Wednesday, October 5, 2011

SSH access with no password

The following steps can be used to ssh from one system to another without specifying a password.

Notes:

The system from which the ssh session is started via the ssh command is the client.
The system that the ssh session connects to is the server.
These steps seem to work on systems running OpenSSH.
The steps assume that a DSA key is being used. To use a RSA key substitute 'rsa' for 'dsa'.
The steps assume that you are using a Bourne-like shell (sh, ksh or bash)
Some of this information came from:
http://www.der-keiler.de/Mailing-Lists/securityfocus/Secure_Shell/2002-12/0083.html


Steps:

On the client run the following commands:

$ mkdir -p $HOME/.ssh
$ chmod 0700 $HOME/.ssh
$ ssh-keygen -t dsa -f $HOME/.ssh/id_dsa -P ''
This should result in two files, $HOME/.ssh/id_dsa (private key) and $HOME/.ssh/id_dsa.pub (public key).
Copy $HOME/.ssh/id_dsa.pub to the server.

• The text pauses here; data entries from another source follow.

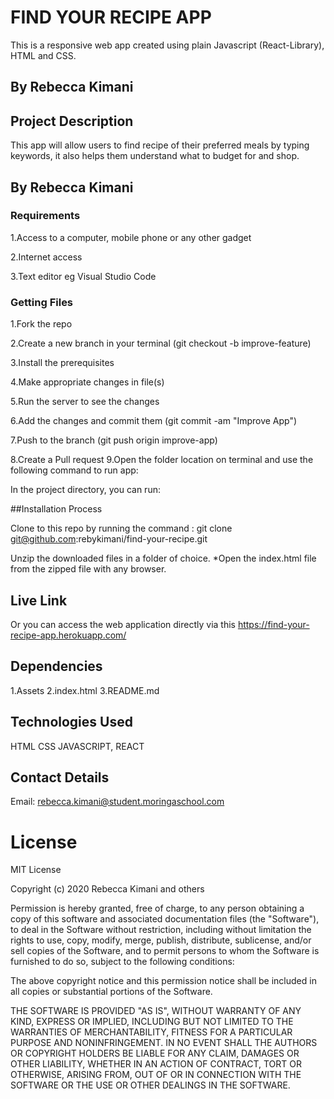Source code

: # FIND YOUR RECIPE APP

This is a responsive web app created using plain Javascript (React-Library), HTML and CSS.

## By Rebecca Kimani

## Project Description
This app will allow users to find recipe of their preferred meals by typing keywords, it also helps them understand what to budget for and shop.

## By Rebecca Kimani
### Requirements
1.Access to a computer, mobile phone or any other gadget

2.Internet access

3.Text editor eg Visual Studio Code

### Getting Files

1.Fork the repo

2.Create a new branch in your terminal (git checkout -b improve-feature)

3.Install the prerequisites

4.Make appropriate changes in file(s)

5.Run the server to see the changes

6.Add the changes and commit them (git commit -am "Improve App")

7.Push to the branch (git push origin improve-app)

8.Create a Pull request 9.Open the folder location on terminal and use the following command to run app:

In the project directory, you can run:

##Installation Process

Clone to this repo by running the command : git clone git@github.com:rebykimani/find-your-recipe.git

Unzip the downloaded files in a folder of choice. *Open the index.html file from the zipped file with any browser.

## Live Link

Or you can access the web application directly via this <a>https://find-your-recipe-app.herokuapp.com/</a>

## Dependencies

1.Assets 
2.index.html 
3.README.md

## Technologies Used
HTML CSS JAVASCRIPT, REACT

## Contact Details

Email: rebecca.kimani@student.moringaschool.com

# License 

MIT License

Copyright (c) 2020 Rebecca Kimani and others

Permission is hereby granted, free of charge, to any person obtaining a copy of this software and associated documentation files (the "Software"), to deal in the Software without restriction, including without limitation the rights to use, copy, modify, merge, publish, distribute, sublicense, and/or sell copies of the Software, and to permit persons to whom the Software is furnished to do so, subject to the following conditions:

The above copyright notice and this permission notice shall be included in all copies or substantial portions of the Software.

THE SOFTWARE IS PROVIDED "AS IS", WITHOUT WARRANTY OF ANY KIND, EXPRESS OR IMPLIED, INCLUDING BUT NOT LIMITED TO THE WARRANTIES OF MERCHANTABILITY, FITNESS FOR A PARTICULAR PURPOSE AND NONINFRINGEMENT. IN NO EVENT SHALL THE AUTHORS OR COPYRIGHT HOLDERS BE LIABLE FOR ANY CLAIM, DAMAGES OR OTHER LIABILITY, WHETHER IN AN ACTION OF CONTRACT, TORT OR OTHERWISE, ARISING FROM, OUT OF OR IN CONNECTION WITH THE SOFTWARE OR THE USE OR OTHER DEALINGS IN THE SOFTWARE.
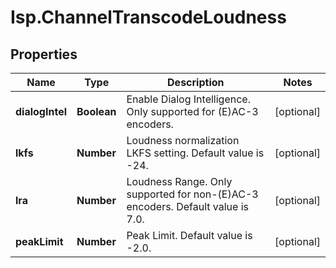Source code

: # Isp.ChannelTranscodeLoudness

## Properties

Name | Type | Description | Notes
------------ | ------------- | ------------- | -------------
**dialogIntel** | **Boolean** | Enable Dialog Intelligence. Only supported for (E)AC-3 encoders. | [optional] 
**lkfs** | **Number** | Loudness normalization LKFS setting. Default value is -24. | [optional] 
**lra** | **Number** | Loudness Range. Only supported for non-(E)AC-3 encoders. Default value is 7.0. | [optional] 
**peakLimit** | **Number** | Peak Limit. Default value is -2.0. | [optional] 


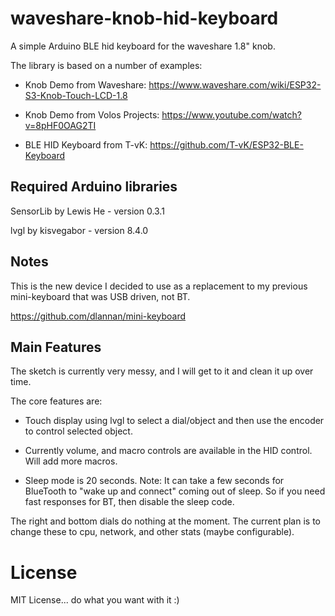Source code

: # waveshare-knob-hid-keyboard

A simple Arduino BLE hid keyboard for the waveshare 1.8" knob. 

The library is based on a number of examples:

- Knob Demo from Waveshare: https://www.waveshare.com/wiki/ESP32-S3-Knob-Touch-LCD-1.8

- Knob Demo from Volos Projects: https://www.youtube.com/watch?v=8pHF0OAG2TI

- BLE HID Keyboard from T-vK: https://github.com/T-vK/ESP32-BLE-Keyboard

## Required Arduino libraries

SensorLib by Lewis He - version 0.3.1

lvgl by kisvegabor - version 8.4.0

## Notes

This is the new device I decided to use as a replacement to my previous mini-keyboard that was USB driven, not BT.

https://github.com/dlannan/mini-keyboard

## Main Features

The sketch is currently very messy, and I will get to it and clean it up over time.

The core features are:

- Touch display using lvgl to select a dial/object and then use the encoder to control selected object.

- Currently volume, and macro controls are available in the HID control. Will add more macros.

- Sleep mode is 20 seconds. Note: It can take a few seconds for BlueTooth to "wake up and connect" coming out of sleep. So if you need fast responses for BT, then disable the sleep code.

The right and bottom dials do nothing at the moment. The current plan is to change these to cpu, network, and other stats (maybe configurable).

# License

MIT License... do what you want with it :)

On the server run the following commands:

$ cat id_dsa.pub >> $HOME/.ssh/authorized_keys2
$ chmod 0600 $HOME/.ssh/authorized_keys2
Depending on the version of OpenSSH the following commands may also be required:
$ cat id_dsa.pub >> $HOME/.ssh/authorized_keys
$ chmod 0600 $HOME/.ssh/authorized_keys
An alternative is to create a link from authorized_keys2 to authorized_keys:
$ cd $HOME/.ssh && ln -s authorized_keys2 authorized_keys


On the client test the results by ssh'ing to the server:

$ ssh -i $HOME/.ssh/id_dsa server
(Optional) Add the following $HOME/.ssh/config on the client:

Host server
IdentityFile ~/.ssh/id_dsa
This allows ssh access to the server without having to specify the path to the id_dsa file as an argument to ssh each time.